On Wed, Jun 24, 2015 at 04:55:31PM -0700, Nathaniel Smith wrote:
On Wed, Jun 24, 2015 at 3:10 PM, Devin Jeanpierre <jeanpierreda@gmail.com> wrote:
So there's two reasons I can think of to use threads for CPU parallelism:
- My thing does a lot of parallel work, and so I want to save on memory by sharing an address space
This only becomes an especially pressing concern if you start running tens of thousands or more of workers. Fork also allows this.
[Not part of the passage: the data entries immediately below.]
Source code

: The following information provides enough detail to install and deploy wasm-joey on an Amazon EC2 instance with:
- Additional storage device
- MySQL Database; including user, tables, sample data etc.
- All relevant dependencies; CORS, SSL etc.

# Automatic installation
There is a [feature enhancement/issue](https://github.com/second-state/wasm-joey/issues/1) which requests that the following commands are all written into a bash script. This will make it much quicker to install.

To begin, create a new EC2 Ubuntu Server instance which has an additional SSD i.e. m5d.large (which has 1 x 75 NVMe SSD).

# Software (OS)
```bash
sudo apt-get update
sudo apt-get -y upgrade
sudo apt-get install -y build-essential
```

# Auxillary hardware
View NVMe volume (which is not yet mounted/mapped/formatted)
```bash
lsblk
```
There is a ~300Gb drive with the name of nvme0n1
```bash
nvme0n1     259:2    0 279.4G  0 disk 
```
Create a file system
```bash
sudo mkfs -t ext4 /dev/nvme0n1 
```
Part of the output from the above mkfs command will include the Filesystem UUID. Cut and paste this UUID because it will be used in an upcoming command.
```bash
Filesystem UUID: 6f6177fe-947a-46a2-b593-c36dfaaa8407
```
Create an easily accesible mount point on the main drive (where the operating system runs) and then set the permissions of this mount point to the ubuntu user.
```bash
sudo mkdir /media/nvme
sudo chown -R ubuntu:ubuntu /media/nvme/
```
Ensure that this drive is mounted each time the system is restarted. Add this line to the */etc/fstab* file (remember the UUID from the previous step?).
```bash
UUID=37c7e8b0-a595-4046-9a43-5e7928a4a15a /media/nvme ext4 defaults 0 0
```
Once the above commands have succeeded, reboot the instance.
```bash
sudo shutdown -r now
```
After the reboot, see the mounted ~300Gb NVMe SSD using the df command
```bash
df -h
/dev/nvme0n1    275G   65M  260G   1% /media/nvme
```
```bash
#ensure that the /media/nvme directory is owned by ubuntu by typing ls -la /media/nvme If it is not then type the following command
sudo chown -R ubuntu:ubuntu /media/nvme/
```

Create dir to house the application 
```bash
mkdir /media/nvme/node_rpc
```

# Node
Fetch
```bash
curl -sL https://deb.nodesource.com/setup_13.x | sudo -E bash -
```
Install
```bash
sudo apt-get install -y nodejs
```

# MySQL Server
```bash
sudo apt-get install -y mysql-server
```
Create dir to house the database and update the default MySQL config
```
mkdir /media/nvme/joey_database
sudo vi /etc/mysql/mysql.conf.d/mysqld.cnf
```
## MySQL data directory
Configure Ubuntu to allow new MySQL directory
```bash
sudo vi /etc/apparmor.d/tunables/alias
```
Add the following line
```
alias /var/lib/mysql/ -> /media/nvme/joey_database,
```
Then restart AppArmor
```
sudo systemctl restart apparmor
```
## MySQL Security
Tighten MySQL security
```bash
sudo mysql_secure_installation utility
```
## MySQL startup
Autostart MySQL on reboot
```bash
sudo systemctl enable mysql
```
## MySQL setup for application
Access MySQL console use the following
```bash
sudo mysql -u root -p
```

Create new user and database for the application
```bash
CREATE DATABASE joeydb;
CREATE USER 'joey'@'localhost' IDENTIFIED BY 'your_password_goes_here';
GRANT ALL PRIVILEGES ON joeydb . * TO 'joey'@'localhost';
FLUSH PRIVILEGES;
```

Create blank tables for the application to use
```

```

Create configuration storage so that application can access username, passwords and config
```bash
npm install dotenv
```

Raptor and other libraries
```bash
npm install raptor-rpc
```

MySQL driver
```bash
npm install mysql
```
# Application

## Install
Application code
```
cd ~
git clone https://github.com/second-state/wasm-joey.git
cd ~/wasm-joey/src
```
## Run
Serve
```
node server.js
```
Not necessarily true... e.g., see two threads from yesterday (!) on the pandas mailing list, from users who want to perform queries against a large data structure shared between threads/processes:
https://groups.google.com/d/msg/pydata/Emkkk9S9rUk/eh0nfiGR7O0J https://groups.google.com/forum/#!topic/pydata/wOwe21I65-I ("Are we just screwed on windows?")
Ironically (not knowing anything about Pandas' implementation details other than... "Cython... and NumPy"), there should be no difference between getting a Pandas DataFrame available to PyParallel and a NumPy ndarray or Cythonized C-struct (like datrie). The situation Ryan describes is literally the exact situation that PyParallel excels at: large reference data structures accessible in parallel contexts. Trent.